Media Needs to Start Preparing Now for the Post-Election Boom

They also need to accommodate advertisers who lose slots to politicians

For all the talk about the immediate effect of unprecedented political advertising in 2020—politicians crowding primetime, filling media coffers while edging out staple advertisers—there’s been little said about what happens after the party’s over. I see two ramifications with lasting impact on the media business where advertising is expected to slow down in 2021.

On one hand, 2020 will give a big boost to radio and out-of-home media as advertisers scramble to replace the TV reach that politicians have bought out and rediscovered their reliability and flexibility. On the other hand, TV networks and station groups must confront an unprecedented challenge: how to keep those advertisers displaced by the politicians engaged with their platforms while re-engaging with other media.

The upshot is that media selling won’t be the same again. TV networks won’t recover the non-political spend that got crowded out with the same old strategies, tactics and formats. And radio and out of home will have to create long-term opportunities that extend their newfound demand. Neither is automatic.

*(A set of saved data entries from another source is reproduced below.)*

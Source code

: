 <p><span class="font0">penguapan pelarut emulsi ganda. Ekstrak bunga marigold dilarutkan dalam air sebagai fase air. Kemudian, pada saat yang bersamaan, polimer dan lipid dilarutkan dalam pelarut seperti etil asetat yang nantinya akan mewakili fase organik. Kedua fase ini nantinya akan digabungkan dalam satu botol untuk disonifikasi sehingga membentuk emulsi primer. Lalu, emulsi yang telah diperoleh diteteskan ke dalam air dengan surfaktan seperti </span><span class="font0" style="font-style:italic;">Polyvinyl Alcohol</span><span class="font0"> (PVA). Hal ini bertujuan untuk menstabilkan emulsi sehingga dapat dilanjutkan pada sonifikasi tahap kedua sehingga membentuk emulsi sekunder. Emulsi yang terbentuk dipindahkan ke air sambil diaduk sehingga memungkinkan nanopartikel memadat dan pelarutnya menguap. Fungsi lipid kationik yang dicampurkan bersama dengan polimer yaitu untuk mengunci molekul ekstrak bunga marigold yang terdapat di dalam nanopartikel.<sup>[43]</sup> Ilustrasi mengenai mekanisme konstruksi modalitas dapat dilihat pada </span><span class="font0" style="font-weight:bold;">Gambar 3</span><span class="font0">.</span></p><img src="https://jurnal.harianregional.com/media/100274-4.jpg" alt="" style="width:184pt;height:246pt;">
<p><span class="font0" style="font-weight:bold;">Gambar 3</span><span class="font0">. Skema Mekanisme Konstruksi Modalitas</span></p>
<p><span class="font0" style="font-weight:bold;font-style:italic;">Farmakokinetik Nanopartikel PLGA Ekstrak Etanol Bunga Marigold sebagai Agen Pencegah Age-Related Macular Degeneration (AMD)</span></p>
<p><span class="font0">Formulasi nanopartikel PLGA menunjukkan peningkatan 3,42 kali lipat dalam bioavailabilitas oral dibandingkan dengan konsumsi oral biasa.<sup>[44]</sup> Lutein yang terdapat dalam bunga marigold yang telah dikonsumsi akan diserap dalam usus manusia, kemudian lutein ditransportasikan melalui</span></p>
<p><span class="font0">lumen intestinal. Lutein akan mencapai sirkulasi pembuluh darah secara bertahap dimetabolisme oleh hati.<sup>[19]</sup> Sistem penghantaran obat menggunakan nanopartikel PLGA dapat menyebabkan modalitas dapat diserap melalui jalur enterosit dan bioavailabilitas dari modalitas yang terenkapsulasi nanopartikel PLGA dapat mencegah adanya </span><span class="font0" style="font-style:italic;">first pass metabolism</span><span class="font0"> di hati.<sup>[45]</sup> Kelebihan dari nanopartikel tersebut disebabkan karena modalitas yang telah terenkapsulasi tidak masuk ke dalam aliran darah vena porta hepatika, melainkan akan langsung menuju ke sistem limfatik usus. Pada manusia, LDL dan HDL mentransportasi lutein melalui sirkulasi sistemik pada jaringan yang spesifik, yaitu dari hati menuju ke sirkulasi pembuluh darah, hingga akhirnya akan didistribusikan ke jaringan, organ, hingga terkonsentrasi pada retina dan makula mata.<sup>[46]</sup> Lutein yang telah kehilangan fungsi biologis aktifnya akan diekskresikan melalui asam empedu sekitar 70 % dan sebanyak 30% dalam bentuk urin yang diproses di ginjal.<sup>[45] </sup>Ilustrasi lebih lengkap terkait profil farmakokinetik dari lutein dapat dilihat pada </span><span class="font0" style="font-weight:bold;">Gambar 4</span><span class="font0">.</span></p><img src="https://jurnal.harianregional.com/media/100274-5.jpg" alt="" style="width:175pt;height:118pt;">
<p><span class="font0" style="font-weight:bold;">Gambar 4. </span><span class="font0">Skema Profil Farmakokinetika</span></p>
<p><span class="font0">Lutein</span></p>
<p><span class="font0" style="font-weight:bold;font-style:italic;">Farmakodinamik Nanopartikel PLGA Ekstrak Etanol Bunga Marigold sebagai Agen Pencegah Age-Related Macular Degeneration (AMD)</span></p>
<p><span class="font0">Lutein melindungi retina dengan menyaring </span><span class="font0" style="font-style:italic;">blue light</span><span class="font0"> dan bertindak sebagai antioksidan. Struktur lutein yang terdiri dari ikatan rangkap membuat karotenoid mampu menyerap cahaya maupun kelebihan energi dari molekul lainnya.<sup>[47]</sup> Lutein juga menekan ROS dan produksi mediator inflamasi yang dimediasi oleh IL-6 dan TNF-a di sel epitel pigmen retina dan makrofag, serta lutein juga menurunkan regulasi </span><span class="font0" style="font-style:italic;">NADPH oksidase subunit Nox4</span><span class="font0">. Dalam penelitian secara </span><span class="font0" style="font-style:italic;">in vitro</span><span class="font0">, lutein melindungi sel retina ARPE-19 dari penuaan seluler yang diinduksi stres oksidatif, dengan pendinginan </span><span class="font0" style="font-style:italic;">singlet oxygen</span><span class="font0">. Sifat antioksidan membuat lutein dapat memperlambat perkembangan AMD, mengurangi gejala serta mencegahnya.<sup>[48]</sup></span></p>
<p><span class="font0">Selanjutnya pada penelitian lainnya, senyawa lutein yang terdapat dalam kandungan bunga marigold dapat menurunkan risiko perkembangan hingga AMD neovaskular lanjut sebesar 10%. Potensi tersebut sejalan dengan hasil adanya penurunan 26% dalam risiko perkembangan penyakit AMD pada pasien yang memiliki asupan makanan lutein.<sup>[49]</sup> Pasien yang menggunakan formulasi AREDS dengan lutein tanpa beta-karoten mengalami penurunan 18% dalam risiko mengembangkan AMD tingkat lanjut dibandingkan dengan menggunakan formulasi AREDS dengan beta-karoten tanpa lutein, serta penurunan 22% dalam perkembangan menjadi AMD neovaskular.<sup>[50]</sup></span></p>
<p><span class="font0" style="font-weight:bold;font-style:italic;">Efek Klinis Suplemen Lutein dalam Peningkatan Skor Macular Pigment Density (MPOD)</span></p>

Research shows that many advertisers are already poised to take advantage of radio and out of home in 2020. To keep advertisers beyond next year, though, radio and out-of-home sellers will need to partner with advertisers at a new level.

The long-term opportunities depend on in-depth media planning using the media’s various assets in creative, sustainable ways. Specifically, they need to help advertisers understand which dayparts, content types, promotions and creative drive real business outcomes and translate that knowledge into precise, winning programs for brands.

As the TV audience configuration gets more complex, advertisers will need more help on two levels. First, how brands can balance advertising on linear, connected TV and a growing array of other digital assets. Second, how brands can best do this in the context of their overall media buys. Sellers will need to bring their insights teams forward to do this job.

TV sellers will also need to embrace test mode, with ad formats and with advertisers. The sales that define their futures increasingly won’t be the big buys, but will instead be cross-platform projects that start smaller and grow incrementally. That’s particularly true of DTC startups stretching into TV. New DTC advertisers will only commit to smaller initial buys and expand their investment rapidly when they see results.

An essential part of the test will be innovation in ad formats. For example, we’re seeing the beginnings of innovation in Hulu’s new binge-ad program. These kinds of tests need to become standard practice throughout TV to give advertisers new approaches to relevance, resonance and results. New still sells.

Media now sells into an advertiser community whipsawed by change. More than anything else, advertisers are weary. They don’t just want reliable; they need justifiable, and they need it easy. The biggest digital platforms do this, and the rest of the media ecosystem must follow. If legacy media sellers answer the call, they can again be embraced as a primary strategic marketing resource. But they’re going to have to make a complete, organizational commitment to do it.